When the invitation came, the mother shrieked. The daughter turned to Google.
Roger Waters needed a children's chorus from Patel Conservatory to accompany him during an upcoming concert in Tampa.
"Oh, my God, Pink Floyd was so big," Toni Morrison's mother told her.
The Internet confirmed this, and 12-year-old Toni loaded The Wall onto her iPod.
Sixteen music students will share the stage Tuesday with Roger Waters, a former leader of the British rock band. The preteens and teens — many of whom were unfamiliar with the iconic musician until last week — will chime in for one song.
We don't need no education. We don't need no thought control.
"There's a lot of irony there," said Stephanie Morrison, Toni's mother. Toni is in the International Baccalaureate program at Williams Magnet Middle School.
"She started singing it very powerfully, and I said, 'No, you need an education, thank you.' "
But music can be timeless, each generation relating to it in different ways.
"It's always cool to stand up for what you believe in," said Jonathan Hack, chairman of the music department at the Patel Conservatory. "It's just taking back a little bit of power when you're at an age when it's easy to be overlooked."
Pink Floyd's fame has spanned decades — albeit the decades before these backup singers were born. The original group of four members formed in the late '60s, and the band — in various forms — played through the 1990s.
Waters, a songwriter, vocalist and bassist, left the group in 1985. The Wall, produced in 1979, still ranks as the third best-selling album ever in the United States, according to the Recording Industry Association of America.

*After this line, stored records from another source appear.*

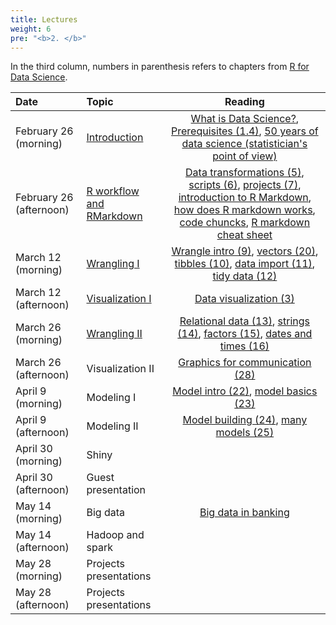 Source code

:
 ```yaml
---
title: Lectures
weight: 6
pre: "<b>2. </b>"
---
```


In the third column, numbers in parenthesis refers to chapters from [R for Data Science](http://r4ds.had.co.nz/).

| Date | Topic | Reading |
| :---  | :---  | :---:  |
| February 26 (morning) | [Introduction](https://raw.githubusercontent.com/tvatter/dsfba_2018/master/data/lecture1_overview_intro_r.pdf) | [What is Data Science?](https://www.safaribooksonline.com/library/view/doing-data-science/9781449363871/ch01.html), [Prerequisites (1.4)](http://r4ds.had.co.nz/introduction.html#prerequisites), [50 years of data science (statistician's point of view)](http://courses.csail.mit.edu/18.337/2015/docs/50YearsDataScience.pdf) |
| February 26 (afternoon) | [R workflow and RMarkdown](https://raw.githubusercontent.com/tvatter/dsfba_2018/master/data/lecture2_rworkflow_git_rmarkdown.pdf) | [Data transformations (5)](http://r4ds.had.co.nz/transform.html),  [scripts (6)](http://r4ds.had.co.nz/workflow-scripts.html), [projects (7)](http://r4ds.had.co.nz/workflow-projects.html), [introduction to R Markdown](https://rmarkdown.rstudio.com/lesson-1.html), [how does R markdown works](https://rmarkdown.rstudio.com/lesson-2.html), [code chuncks](https://rmarkdown.rstudio.com/lesson-3.html), [R markdown cheat sheet](https://rmarkdown.rstudio.com/lesson-15.html) |
| March 12 (morning) | [Wrangling I](https://raw.githubusercontent.com/tvatter/dsfba_2018/master/data/lecture3_wrangle_1.pdf) | [Wrangle intro (9)](http://r4ds.had.co.nz/wrangle-intro.html),  [vectors (20)](http://r4ds.had.co.nz/vectors.html), [tibbles (10)](http://r4ds.had.co.nz/tibbles.html), [data import (11)](http://r4ds.had.co.nz/data-import.html), [tidy data (12)](http://r4ds.had.co.nz/tidy-data.html) |
| March 12 (afternoon) | [Visualization I](https://raw.githubusercontent.com/tvatter/dsfba_2018/master/data/lecture4_visualize_1.pdf) | [Data visualization (3)](http://r4ds.had.co.nz/data-visualisation.html) |
| March 26 (morning) | [Wrangling II](https://raw.githubusercontent.com/tvatter/dsfba_2018/master/data/lecture5_wrangle_2.pdf) | [Relational data (13)](http://r4ds.had.co.nz/relational-data.html), [strings (14)](http://r4ds.had.co.nz/strings.html),  [factors (15)](http://r4ds.had.co.nz/factors.html), [dates and times (16)](http://r4ds.had.co.nz/dates-and-times.html) |
| March 26 (afternoon) | Visualization II | [Graphics for communication (28)](http://r4ds.had.co.nz/graphics-for-communication.html) |
| April 9 (morning) | Modeling I | [Model intro (22)](http://r4ds.had.co.nz/model-intro.html), [model basics (23)](http://r4ds.had.co.nz/model-basics.html) |
| April 9 (afternoon) | Modeling II | [Model building (24)](http://r4ds.had.co.nz/model-building.html), [many models (25)](http://r4ds.had.co.nz/many-models.html) |
| April 30 (morning) | Shiny | |
| April 30 (afternoon) | Guest presentation | |
| May 14 (morning) | Big data | [Big data in banking](https://www.evry.com/globalassets/insight/bank2020/bank-2020---big-data---whitepaper.pdf) |
| May 14 (afternoon) | Hadoop and spark | |
| May 28 (morning) | Projects presentations | |
| May 28 (afternoon) | Projects presentations | |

The anti-education message in Another Brick in the Wall Part II may ring a little hollow when sung by today's high-achieving youth, but it's not totally archaic yet.
"Everybody feels like this at one point or another," said Samantha Wassmer, 14, one of the teens who will sing the chorus. She's in the IB Program at St. Petersburg High School, but she said that doesn't keep her from having occasional "I don't need school" thoughts.
The students practiced at home and at a rehearsal Friday, learning the chorus and simple choreography that will have them running onstage at the St. Pete Times Forum.
They'll be wearing matching T-shirts and dark jeans. It won't be like the song's music video, where schoolchildren in uniform march into a meat grinder.
"We don't need no education," sings Toni, the seventh-grader whose mother listened to Pink Floyd in high school.
Toni stops abruptly and looks serious.
"But I kind of think sometimes we do need some education sometimes," she said.